Rouge, bleu, jaune
3 couleurs dans la peinture de François Dilasser
peu importe le thème, les formes
ce qu’il faut c’est que la
répartition des couleurs qui
passe par le dessin, provoque une lumière
une émotion
qui emporte tout
la fiancée juive de Rembrandt
le cheval blanc de Gauguin
des pommes de Cézanne
un portrait de Giacometti
une peinture de Poliakoff
icône
etc
peu
importe
c’est le langage
de la peinture
qui est en cause
[François Dilasser, note pl. 03, 1986]
Parler de la peinture ?
écrire sur la peinture ?
- on peut parler des abords
- des routes qui y mènent
– sans doute
mais dire le travail
expliquer comment
une forme et une couleur se marient
tantôt c’est la forme qui dit la couleur
tantôt la couleur crée la forme
et surtout comment dire que tout
d’un coup tout cela prend vie
s’anime
comment, je ne sais pas
[François Dilasser, note pl. 74, 31 janvier 1986]
Ce projet d’exposition, cette tentative, m’a été inspiré par un passage de D. d’Antoinette Dilasser (Le Temps qu’il fait, 2003, p. 37) :
« L’espace du bas, le monochrome. Souvent des à-plats de couleur, par rapport à la figuration mouvementée du haut. La couleur, par rapport au dessin. Souvent, au travers des séries, on retrouve le souci, comment les mettre ensemble, les deux, couleur, dessin. Couleur, contour. Léonard s’arrangeait du problème en sfumant le contour. Gauguin contourait, la couleur était serrée dans le tracé. Il y a eu tout une période où D., après avoir violemment coloré, a cru ne savoir plus que dessiner. Puis, pendant un temps, des toiles où des espaces dessinés alternaient avec des bandes de hachures colorées (le titre : Horizontales). Ou encore la couleur, comme un timbre-poste dans le coin d’une toile traitée au trait. »

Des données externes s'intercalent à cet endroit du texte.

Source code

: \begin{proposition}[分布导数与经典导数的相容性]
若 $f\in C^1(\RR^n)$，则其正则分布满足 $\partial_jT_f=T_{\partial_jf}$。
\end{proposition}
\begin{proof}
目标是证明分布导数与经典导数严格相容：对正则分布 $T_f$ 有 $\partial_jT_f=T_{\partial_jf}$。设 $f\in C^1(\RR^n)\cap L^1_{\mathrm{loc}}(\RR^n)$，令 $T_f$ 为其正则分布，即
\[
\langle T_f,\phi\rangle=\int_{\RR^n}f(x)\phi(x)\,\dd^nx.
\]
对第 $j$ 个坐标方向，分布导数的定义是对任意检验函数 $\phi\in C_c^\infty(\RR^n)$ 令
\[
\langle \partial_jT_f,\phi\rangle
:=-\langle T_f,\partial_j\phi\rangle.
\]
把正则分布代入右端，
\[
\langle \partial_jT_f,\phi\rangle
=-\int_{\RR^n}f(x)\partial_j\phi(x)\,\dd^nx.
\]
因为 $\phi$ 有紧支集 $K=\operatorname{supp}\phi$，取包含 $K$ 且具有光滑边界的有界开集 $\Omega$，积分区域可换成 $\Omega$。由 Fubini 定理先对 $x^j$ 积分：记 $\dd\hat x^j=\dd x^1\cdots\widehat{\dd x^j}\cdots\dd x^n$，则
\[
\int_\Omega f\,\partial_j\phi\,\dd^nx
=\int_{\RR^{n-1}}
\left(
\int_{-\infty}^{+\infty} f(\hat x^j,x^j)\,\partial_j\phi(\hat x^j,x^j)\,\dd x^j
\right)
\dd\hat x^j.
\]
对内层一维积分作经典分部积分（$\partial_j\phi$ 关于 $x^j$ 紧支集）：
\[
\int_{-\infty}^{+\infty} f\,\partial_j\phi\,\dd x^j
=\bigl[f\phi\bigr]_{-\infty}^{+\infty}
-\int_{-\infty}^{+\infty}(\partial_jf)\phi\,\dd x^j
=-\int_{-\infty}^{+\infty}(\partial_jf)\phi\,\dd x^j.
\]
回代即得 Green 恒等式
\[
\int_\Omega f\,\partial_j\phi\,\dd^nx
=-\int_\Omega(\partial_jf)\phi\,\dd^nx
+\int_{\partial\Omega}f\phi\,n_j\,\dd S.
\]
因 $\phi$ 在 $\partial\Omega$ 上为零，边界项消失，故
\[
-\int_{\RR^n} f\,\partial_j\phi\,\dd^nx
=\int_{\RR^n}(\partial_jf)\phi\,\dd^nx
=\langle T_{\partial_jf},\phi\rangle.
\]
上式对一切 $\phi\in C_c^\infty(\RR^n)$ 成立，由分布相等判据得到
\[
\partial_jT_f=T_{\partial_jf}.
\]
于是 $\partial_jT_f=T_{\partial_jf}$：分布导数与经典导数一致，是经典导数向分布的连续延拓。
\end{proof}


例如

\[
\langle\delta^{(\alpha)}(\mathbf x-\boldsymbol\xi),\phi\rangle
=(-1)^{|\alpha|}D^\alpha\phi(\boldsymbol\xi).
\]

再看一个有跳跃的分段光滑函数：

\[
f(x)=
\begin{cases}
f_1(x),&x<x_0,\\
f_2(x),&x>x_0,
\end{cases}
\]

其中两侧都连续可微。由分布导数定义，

Quant aux trois couleurs primaires, même si l’on pense aux toiles de Barnett Newman elles-mêmes suscitées par Mondrian, leur choix est intuitif, fondé sur l’idée que la question du monochrome pouvait constituer une clef de lecture pour l’œuvre cependant que le format du présent exercice commandait lui une approche plus modeste. Au fil des catalogues, ces trois couleurs se sont imposées et ont trouvé dans une peinture des débuts de François Dilasser, L'écriture des vagues, une résonnance singulière. Dans les notes que l’artiste a laissées, la couleur n’est pas un sujet qu’il évoque hormis, brièvement, le bleu, la couleur infinie du ciel et de la mer de son horizon, de ses promenades de bord de mer. Ce qui l’occupe, c’est le rapport du dessin et de la couleur, ce qu’il va en surgir, « l’émotion que suscite la rencontre de deux couleurs » (document INA, 1987). Aussi le prétexte de cette exposition est-il de rapprocher des peintures de différentes périodes et d’essayer de préciser la place de la couleur dans l’œuvre de François Dilasser.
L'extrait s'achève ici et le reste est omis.